7.Arterial relaxation is coupled to inhibition of mitochondrial fission in arterial smooth muscle cells: comparison of vasorelaxant effects of verapamil and phentolamine.
Jing JIN ; Xin SHEN ; Yu TAI ; Shanliang LI ; Mingyu LIU ; Changlin ZHEN ; Xiuchen XUAN ; Xiyue ZHANG ; Nan HU ; Xinzi ZHANG ; Deli DONG
Acta Pharmaceutica Sinica B 2017;7(3):319-325
Mitochondria are morphologically dynamic organelles which undergo fission and fusion processes. Our previous study found that arterial constriction was always accompanied by increased mitochondrial fission in smooth muscle cells, whereas inhibition of mitochondrial fission in smooth muscle cells was associated with arterial relaxation. Here, we used the typical vasorelaxants, verapamil and phentolamine, to further confirm the coupling between arterial constriction and mitochondrial fission in rat aorta. Results showed that phentolamine but not verapamil induced vasorelaxation in phenylephrine (PE)-induced rat thoracic aorta constriction. Verapamil, but not phentolamine, induced vasorelaxation in high K(KPSS)-induced rat thoracic aorta constriction.
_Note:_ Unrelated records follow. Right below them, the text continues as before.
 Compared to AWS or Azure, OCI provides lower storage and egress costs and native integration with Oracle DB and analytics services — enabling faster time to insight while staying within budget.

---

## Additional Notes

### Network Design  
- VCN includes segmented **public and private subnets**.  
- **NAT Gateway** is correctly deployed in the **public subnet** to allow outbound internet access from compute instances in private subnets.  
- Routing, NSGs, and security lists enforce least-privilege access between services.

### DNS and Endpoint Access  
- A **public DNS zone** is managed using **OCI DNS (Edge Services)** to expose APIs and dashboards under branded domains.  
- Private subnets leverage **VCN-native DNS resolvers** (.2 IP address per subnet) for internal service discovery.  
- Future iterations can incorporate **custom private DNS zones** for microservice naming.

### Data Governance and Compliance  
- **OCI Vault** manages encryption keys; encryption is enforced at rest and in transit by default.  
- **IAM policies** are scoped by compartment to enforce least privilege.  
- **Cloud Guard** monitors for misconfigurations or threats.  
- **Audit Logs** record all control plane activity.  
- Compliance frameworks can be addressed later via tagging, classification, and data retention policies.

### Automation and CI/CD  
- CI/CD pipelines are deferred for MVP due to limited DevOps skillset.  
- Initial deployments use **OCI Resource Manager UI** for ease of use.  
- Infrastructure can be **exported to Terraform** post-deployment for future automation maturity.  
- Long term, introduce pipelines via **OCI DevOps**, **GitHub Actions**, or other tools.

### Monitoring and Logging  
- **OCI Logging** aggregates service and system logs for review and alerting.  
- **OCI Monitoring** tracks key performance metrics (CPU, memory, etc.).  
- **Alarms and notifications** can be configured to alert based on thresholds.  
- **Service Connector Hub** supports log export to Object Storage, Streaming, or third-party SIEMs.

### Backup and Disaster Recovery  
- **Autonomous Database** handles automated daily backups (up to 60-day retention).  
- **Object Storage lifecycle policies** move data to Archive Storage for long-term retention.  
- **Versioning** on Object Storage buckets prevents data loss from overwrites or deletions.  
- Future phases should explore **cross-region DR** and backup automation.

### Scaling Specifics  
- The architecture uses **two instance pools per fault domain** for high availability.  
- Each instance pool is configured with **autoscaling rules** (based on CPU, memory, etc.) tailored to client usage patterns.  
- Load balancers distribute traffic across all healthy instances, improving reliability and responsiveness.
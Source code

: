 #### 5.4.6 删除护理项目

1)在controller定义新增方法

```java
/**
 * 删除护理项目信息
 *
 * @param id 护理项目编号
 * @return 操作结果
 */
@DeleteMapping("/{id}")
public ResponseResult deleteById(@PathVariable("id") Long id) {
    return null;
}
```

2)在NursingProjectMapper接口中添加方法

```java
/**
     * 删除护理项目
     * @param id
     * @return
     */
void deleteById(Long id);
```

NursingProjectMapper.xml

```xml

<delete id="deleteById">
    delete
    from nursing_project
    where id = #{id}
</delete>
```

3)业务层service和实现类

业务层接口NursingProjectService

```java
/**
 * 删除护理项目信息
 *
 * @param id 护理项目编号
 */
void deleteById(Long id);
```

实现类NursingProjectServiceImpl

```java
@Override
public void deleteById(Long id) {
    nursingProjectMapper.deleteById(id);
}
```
Pre-treatment with phentolamine prevented PE- but not KPSS-induced aorta constriction and pre-treatment with verapamil prevented both PE- and KPSS-induced aorta constriction. Transmission electron microscopy (TEM) results showed that verapamil but not phentolamine inhibited KPSS-induced excessive mitochondrial fission in aortic smooth muscle cells, and verapamil prevented both PE- and KPSS-induced excessive mitochondrial fission in aortic smooth muscle cells. Verapamil inhibited KPSS-induced excessive mitochondrial fission in cultured vascular smooth muscle cells (A10). These results further demonstrate that arterial relaxation is coupled to inhibition of mitochondrial fission in arterial smooth muscle cells.